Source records
= Beginning of Section =
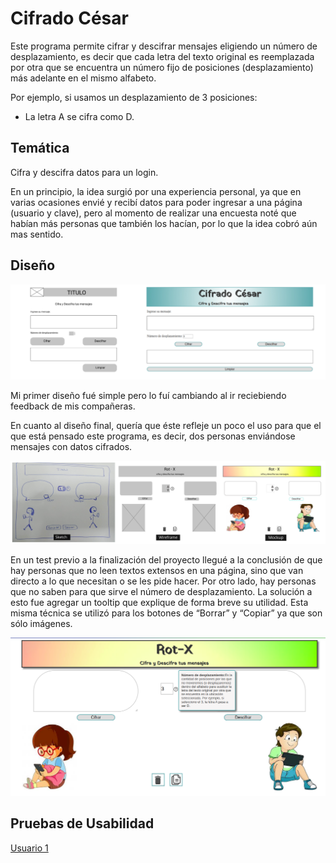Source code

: # Cifrado César

Este programa permite cifrar y descifrar mensajes eligiendo un número de desplazamiento, es decir que cada letra del texto original es reemplazada por otra que se encuentra un número fijo de posiciones (desplazamiento) más adelante en el mismo alfabeto.

Por ejemplo, si usamos un desplazamiento de 3 posiciones:

- La letra A se cifra como D.


## Temática

Cifra y descifra datos para un login.

En un principio, la idea surgió por una experiencia personal, ya que en varias ocasiones envié y recibí datos para poder ingresar a una página (usuario y clave), pero al momento de realizar una encuesta noté que habían más personas que también los hacían, por lo que la idea cobró aún mas sentido.



## Diseño

![Alt text](img/estilo1.jpg)

Mi primer diseño fué simple pero lo fuí cambiando al ir reciebiendo feedback de mis compañeras.

En cuanto al diseño final, quería que éste refleje un poco el uso para que el que está pensado este programa, es decir, dos personas enviándose mensajes con datos cifrados.

![Alt text](img/estilo2.png)

En un test previo a la finalización del proyecto llegué a la conclusión de que hay personas que no leen textos extensos en una página, sino que van directo a lo que necesitan o se les pide hacer. Por otro lado, hay personas que no saben para que sirve el número de desplazamiento. La solución a esto fue agregar un tooltip que explique de forma breve su utilidad. Esta misma técnica se utilizó para los botones de “Borrar” y “Copiar” ya que son sólo imágenes.

![Alt text](img/tooltip.png)

## Pruebas de Usabilidad

[Usuario 1](https://www.loom.com/share/248943cc2fe347e48306f17aaeb8cd35?fbclid=IwAR3jjU_vj_v0QL0fg7ObFOILzboidz-skCN3inCWuP_xPXJX3lTsKd5w--g)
= End of Section =
Produce the entries above once more, exactly as given, with each picture left out.

— RESULT OF THE EXERCISE —
Source code

: # Cifrado César

Este programa permite cifrar y descifrar mensajes eligiendo un número de desplazamiento, es decir que cada letra del texto original es reemplazada por otra que se encuentra un número fijo de posiciones (desplazamiento) más adelante en el mismo alfabeto.

Por ejemplo, si usamos un desplazamiento de 3 posiciones:

- La letra A se cifra como D.


## Temática

Cifra y descifra datos para un login.

En un principio, la idea surgió por una experiencia personal, ya que en varias ocasiones envié y recibí datos para poder ingresar a una página (usuario y clave), pero al momento de realizar una encuesta noté que habían más personas que también los hacían, por lo que la idea cobró aún mas sentido.



## Diseño

![Alt text](img/estilo1.jpg)

Mi primer diseño fué simple pero lo fuí cambiando al ir reciebiendo feedback de mis compañeras.

En cuanto al diseño final, quería que éste refleje un poco el uso para que el que está pensado este programa, es decir, dos personas enviándose mensajes con datos cifrados.

![Alt text](img/estilo2.png)

En un test previo a la finalización del proyecto llegué a la conclusión de que hay personas que no leen textos extensos en una página, sino que van directo a lo que necesitan o se les pide hacer. Por otro lado, hay personas que no saben para que sirve el número de desplazamiento. La solución a esto fue agregar un tooltip que explique de forma breve su utilidad. Esta misma técnica se utilizó para los botones de “Borrar” y “Copiar” ya que son sólo imágenes.

![Alt text](img/tooltip.png)

## Pruebas de Usabilidad

[Usuario 1](https://www.loom.com/share/248943cc2fe347e48306f17aaeb8cd35?fbclid=IwAR3jjU_vj_v0QL0fg7ObFOILzboidz-skCN3inCWuP_xPXJX3lTsKd5w--g)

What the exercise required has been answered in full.